India should continue to strengthen the CBMs and ensure peace and tranquility as propagated in the Panchsheel and in the various agreements it has signed with China, which are:
In addition to ensuring peace and tranquility, India should work towards a common understanding of the LAC followed by defining and then delineation of the boundary, through the established medium of Special Representatives of the two countries. China respects strength and India needs to build capabilities and enhance capacities specially so in the military domain to be able to build a deterrence and a credible war prevention strategy. India should broaden exchanges and cooperation between their armed forces and deepen mutual military and security trust, as part of the CBMs.

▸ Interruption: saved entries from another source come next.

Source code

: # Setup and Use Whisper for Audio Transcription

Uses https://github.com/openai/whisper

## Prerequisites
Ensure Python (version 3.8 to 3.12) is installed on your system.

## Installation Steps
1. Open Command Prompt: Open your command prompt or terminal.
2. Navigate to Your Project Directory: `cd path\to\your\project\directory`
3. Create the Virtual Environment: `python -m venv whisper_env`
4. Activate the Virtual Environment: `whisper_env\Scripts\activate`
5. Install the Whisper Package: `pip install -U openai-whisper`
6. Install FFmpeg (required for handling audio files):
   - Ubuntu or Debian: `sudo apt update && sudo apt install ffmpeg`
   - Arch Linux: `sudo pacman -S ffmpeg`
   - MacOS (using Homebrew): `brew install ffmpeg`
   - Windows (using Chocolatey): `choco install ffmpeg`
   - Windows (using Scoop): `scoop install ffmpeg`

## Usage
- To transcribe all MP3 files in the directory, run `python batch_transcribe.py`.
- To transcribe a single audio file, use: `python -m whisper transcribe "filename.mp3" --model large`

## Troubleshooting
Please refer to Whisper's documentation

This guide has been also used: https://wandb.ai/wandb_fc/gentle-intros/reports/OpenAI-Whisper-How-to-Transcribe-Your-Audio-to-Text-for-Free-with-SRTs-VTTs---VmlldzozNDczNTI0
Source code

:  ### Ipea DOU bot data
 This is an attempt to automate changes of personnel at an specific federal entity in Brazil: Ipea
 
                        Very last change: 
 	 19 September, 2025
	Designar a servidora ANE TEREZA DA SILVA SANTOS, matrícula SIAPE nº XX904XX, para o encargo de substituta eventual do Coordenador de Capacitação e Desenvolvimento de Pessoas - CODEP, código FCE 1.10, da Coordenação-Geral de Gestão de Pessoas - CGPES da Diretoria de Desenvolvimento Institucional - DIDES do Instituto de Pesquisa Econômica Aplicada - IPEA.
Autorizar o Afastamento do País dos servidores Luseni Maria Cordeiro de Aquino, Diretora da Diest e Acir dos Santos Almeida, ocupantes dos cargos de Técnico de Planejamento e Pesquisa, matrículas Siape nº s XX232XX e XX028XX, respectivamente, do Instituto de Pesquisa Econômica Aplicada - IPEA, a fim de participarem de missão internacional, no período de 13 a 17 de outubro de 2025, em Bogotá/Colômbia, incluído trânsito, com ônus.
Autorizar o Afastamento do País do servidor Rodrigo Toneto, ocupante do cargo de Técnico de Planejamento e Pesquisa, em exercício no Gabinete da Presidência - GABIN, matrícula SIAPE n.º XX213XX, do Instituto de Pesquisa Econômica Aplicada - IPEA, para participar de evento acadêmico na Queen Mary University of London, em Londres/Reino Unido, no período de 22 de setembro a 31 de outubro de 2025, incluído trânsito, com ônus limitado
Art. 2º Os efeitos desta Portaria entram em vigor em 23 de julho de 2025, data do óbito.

In the foreign policy domain the ‘Neighbourhood First’ and ‘Act East’ policy should form the basis of ‘Bind to Balance”. For this structural and systems will need to be refined to ensure that promised and planned projects are executed on time and are mutually beneficial. The much delayed development of the Chabahar port is a case in point. The reverse ‘string of pearls’ or India’s ‘String of Diamonds’ is needed to counterbalance the strategic encirclement of India, and strengthen its influence in the Indian Ocean, the choke point for China’s energy supplies, Malacca Straits the proverbial China’s Achilles’ heel, which transports nearly 80% of China’s oil and gas from West Asia. The need to focus on the strategic relations with Japan and Vietnam, Laos,Cambodia and Mongolia in addition to CAR, however, India will need deep pockets to sustain the relations and goodwill, which may be difficult due to competing demands and conflicting priorities. The challenge is to ensure the availability and optimum utilisation of resources.
India should also ensure that its relations with US should not be perceived as a zero sum game and hamper relations with China, and similarly relations with China should not be perceived to be at the cost of US. India, like China, is an emerging power and a risen responsible nation, and is also the ‘Balancing Power’ along with Russia in the emerging strategic construct for global leadership, and will need to play the great game to protect and project its national interests.